# Step 2, alternative a: Generate UMAP representations from spectrograms  -  Basic pipeline

## Introduction

This script creates UMAP representations from spectrograms using the basic pipeline.
The following minimal structure and files are required in the project directory:

    ├── data
    │   ├── df.pkl         <- pickled pandas dataframe with metadata and spectrograms (generated in
    |                         01_generate_spectrograms.ipynb)
    ├── spec_params.py     <- python file containing the spectrogram parameters used (generated in 
                              01_generate_spectrograms.ipynb)

The following columns must exist (somewhere) in the pickled dataframe df.pkl:

    | spectrograms    |    ....
    ------------------------------------------
    |  2D np.array    |    ....
    |  ...            |    ....
    |  ...            |    .... 

## Import statements, constants and functions

In [1]:
import pandas as pd
import numpy as np
import pickle
import os
from pathlib import Path
import umap

from preprocessing_functions import calc_zscore, pad_spectro
from custom_dist_functions_umap import unpack_specs

In [2]:
P_DIR = os.getcwd() # --> project directory default: your current working directory
DATA = os.path.join(os.path.sep, P_DIR, 'data') 

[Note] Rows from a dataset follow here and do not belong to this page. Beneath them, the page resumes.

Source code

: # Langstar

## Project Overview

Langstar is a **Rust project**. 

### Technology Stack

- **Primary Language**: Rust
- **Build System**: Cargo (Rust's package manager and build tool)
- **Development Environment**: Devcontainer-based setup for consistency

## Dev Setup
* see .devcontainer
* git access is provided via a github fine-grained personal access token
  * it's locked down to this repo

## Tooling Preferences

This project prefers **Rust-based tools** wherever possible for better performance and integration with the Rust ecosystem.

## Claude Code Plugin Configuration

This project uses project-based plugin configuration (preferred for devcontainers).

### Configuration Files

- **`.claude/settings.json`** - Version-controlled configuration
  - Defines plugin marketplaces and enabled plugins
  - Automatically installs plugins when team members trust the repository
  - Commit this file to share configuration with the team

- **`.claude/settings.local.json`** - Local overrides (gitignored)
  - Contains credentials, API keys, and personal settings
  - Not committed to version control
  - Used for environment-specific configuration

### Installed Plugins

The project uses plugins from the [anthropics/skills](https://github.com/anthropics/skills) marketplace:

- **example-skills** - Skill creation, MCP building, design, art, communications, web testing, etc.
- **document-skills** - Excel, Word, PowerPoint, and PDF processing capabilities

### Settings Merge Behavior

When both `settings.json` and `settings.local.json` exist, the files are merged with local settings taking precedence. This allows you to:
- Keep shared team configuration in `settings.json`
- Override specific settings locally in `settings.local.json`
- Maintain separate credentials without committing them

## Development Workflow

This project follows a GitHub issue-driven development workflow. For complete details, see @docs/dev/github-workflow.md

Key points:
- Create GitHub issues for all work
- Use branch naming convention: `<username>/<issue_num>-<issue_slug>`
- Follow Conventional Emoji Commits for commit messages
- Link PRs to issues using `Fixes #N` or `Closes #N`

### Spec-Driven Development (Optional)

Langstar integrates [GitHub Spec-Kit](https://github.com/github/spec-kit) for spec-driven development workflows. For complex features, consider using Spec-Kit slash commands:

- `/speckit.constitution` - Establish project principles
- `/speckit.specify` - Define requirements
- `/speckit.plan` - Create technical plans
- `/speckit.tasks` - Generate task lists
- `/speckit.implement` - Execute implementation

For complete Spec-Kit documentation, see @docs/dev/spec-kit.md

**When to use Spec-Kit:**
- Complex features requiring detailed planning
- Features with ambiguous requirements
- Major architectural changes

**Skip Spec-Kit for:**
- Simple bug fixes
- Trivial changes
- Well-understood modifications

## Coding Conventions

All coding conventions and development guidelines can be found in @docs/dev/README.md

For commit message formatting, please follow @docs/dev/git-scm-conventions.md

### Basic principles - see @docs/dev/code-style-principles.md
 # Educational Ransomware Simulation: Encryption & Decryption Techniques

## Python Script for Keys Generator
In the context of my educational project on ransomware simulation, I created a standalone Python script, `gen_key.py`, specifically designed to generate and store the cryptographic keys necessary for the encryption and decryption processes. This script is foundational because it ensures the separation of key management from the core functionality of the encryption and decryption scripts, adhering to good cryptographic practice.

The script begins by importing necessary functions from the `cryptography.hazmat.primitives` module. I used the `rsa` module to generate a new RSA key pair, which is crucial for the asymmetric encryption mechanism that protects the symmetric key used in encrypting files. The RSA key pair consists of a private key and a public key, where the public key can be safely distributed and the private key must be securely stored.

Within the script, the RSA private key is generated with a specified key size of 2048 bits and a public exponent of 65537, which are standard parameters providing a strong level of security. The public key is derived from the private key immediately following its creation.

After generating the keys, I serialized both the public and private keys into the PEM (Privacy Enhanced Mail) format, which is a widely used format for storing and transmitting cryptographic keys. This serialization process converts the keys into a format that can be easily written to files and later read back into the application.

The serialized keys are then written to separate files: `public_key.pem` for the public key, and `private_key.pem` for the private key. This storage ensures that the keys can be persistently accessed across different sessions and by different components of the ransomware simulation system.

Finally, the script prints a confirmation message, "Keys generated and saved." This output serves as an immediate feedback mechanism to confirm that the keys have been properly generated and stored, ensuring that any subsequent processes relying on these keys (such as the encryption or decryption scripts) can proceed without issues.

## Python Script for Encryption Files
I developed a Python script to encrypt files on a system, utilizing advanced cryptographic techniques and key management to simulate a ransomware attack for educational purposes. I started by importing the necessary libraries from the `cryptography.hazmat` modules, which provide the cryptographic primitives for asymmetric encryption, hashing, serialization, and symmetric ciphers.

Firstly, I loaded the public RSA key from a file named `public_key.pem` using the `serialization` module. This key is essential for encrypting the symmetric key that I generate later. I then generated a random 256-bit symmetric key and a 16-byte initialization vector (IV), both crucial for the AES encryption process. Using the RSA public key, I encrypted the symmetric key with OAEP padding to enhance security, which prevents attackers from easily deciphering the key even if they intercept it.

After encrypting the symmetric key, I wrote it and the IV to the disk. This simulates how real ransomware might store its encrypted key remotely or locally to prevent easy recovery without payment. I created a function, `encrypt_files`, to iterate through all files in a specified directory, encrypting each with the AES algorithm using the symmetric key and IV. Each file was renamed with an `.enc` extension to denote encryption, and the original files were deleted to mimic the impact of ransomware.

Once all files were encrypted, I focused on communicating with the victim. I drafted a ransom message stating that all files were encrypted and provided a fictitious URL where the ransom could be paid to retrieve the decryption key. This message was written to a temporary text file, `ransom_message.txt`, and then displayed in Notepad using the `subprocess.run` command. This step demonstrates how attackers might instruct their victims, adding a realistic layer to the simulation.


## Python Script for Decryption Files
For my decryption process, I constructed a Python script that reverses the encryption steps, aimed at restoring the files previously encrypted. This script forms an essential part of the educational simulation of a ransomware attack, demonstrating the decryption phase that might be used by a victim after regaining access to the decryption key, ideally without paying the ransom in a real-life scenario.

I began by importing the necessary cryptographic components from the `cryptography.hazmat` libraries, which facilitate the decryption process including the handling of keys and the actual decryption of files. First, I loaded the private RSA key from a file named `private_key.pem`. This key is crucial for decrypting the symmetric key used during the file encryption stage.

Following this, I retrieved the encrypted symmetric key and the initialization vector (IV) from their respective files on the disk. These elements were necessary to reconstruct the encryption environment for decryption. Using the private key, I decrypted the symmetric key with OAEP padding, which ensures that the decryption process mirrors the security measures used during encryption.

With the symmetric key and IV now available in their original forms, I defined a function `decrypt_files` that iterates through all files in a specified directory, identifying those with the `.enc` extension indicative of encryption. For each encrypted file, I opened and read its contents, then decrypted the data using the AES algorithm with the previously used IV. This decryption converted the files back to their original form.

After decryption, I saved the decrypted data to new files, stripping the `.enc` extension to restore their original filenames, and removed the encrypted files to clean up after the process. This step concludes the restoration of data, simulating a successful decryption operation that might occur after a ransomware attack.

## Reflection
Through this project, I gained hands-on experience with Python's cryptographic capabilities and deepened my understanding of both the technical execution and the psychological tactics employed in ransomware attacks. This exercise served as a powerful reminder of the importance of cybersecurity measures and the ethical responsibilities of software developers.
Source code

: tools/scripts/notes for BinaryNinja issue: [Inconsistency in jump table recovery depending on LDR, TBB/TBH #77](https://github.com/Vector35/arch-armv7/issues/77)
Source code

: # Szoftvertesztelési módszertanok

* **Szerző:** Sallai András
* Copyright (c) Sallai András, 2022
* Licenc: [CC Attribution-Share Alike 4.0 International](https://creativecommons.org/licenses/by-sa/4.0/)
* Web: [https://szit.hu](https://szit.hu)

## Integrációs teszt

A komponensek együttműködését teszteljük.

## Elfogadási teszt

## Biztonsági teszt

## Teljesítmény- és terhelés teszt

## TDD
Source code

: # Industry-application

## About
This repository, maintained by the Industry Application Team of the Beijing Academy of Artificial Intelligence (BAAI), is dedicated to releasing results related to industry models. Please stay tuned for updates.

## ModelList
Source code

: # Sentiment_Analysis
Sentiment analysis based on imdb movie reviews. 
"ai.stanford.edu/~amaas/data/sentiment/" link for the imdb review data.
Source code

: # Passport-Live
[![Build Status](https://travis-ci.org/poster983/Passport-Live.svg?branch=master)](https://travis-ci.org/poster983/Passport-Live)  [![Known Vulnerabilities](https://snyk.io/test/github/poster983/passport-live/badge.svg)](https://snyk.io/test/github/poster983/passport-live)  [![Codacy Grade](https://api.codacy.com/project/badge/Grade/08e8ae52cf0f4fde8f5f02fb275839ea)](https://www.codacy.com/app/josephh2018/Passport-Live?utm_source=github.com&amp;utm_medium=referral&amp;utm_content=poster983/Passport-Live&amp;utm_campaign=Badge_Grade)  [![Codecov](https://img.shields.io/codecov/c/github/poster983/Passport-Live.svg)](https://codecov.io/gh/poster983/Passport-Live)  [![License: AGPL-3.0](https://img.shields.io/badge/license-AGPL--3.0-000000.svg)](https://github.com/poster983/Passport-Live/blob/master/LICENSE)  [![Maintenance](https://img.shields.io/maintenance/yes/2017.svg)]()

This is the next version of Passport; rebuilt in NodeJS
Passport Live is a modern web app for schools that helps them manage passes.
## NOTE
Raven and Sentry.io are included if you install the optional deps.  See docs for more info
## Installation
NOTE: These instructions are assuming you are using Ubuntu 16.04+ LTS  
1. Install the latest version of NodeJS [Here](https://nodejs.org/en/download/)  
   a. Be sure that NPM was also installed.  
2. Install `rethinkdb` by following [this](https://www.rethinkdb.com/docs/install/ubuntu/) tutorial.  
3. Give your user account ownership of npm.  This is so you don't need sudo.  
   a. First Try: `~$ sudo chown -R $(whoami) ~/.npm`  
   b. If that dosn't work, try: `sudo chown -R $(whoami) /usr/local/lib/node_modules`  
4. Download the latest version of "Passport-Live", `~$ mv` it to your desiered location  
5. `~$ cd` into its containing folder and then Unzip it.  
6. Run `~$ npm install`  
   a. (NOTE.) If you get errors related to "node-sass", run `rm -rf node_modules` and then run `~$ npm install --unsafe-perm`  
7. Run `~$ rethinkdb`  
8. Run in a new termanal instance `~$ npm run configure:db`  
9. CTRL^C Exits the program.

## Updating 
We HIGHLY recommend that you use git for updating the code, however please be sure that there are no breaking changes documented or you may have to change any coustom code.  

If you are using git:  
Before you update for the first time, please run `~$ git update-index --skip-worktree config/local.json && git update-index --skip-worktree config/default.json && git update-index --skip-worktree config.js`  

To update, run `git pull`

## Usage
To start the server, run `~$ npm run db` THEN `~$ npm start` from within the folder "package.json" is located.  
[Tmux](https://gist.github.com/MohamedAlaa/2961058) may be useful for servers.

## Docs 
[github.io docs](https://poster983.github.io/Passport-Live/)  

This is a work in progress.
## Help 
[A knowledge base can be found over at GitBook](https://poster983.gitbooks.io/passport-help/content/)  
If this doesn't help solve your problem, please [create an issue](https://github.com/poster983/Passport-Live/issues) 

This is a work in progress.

Specify UMAP parameters. If desired, other inputs can be used for UMAP, such as denoised spectrograms, bandpass filtered spectrograms or other (MFCC, specs on frequency scale...) by changining the INPUT_COL parameter.

In [3]:
INPUT_COL = 'spectrograms'  # column that is used for UMAP
                            #  could also choose 'denoised_spectrograms' or 'stretched_spectrograms' etc etc...
    
METRIC_TYPE = 'euclidean'     # distance metric used in UMAP. Check UMAP documentation for other options
                              # e.g. 'euclidean', correlation', 'cosine','manhattan' ...
    
N_COMP = 3                    # number of dimensions desired in latent space  

# Load data

In [4]:
df = pd.read_pickle(os.path.join(os.path.sep, DATA, 'df.pkl'))

## UMAP

In this step, the spectrograms are z-transformed, zero-padded and concatenated to obtain numeric vectors.

In [5]:
# Basic pipeline
# No time-shift allowed, spectrograms should be aligned at the start. All spectrograms are zero-padded 
# to equal length
    
specs = df[INPUT_COL] # choose spectrogram column
specs = [calc_zscore(s) for s in specs] # z-transform each spectrogram

maxlen= np.max([spec.shape[1] for spec in specs]) # find maximal length in dataset
flattened_specs = [pad_spectro(spec, maxlen).flatten() for spec in specs] # pad all specs to maxlen, then row-wise concatenate (flatten)
data = np.asarray(flattened_specs) # data is the final input data for UMAP
    
reducer = umap.UMAP(n_components=N_COMP, metric = METRIC_TYPE,  # specify parameters of UMAP reducer
                    min_dist = 0, random_state=2204) 

## Fit UMAP

In [6]:
embedding = reducer.fit_transform(data)  # embedding contains the new coordinates of datapoints in 3D space

In [7]:
# Add UMAP coordinates to dataframe

for i in range(N_COMP):
    df['UMAP'+str(i+1)] = embedding[:,i]

## Save dataframe

In [8]:
df.to_pickle(os.path.join(os.path.sep, DATA, 'df_umap.pkl'))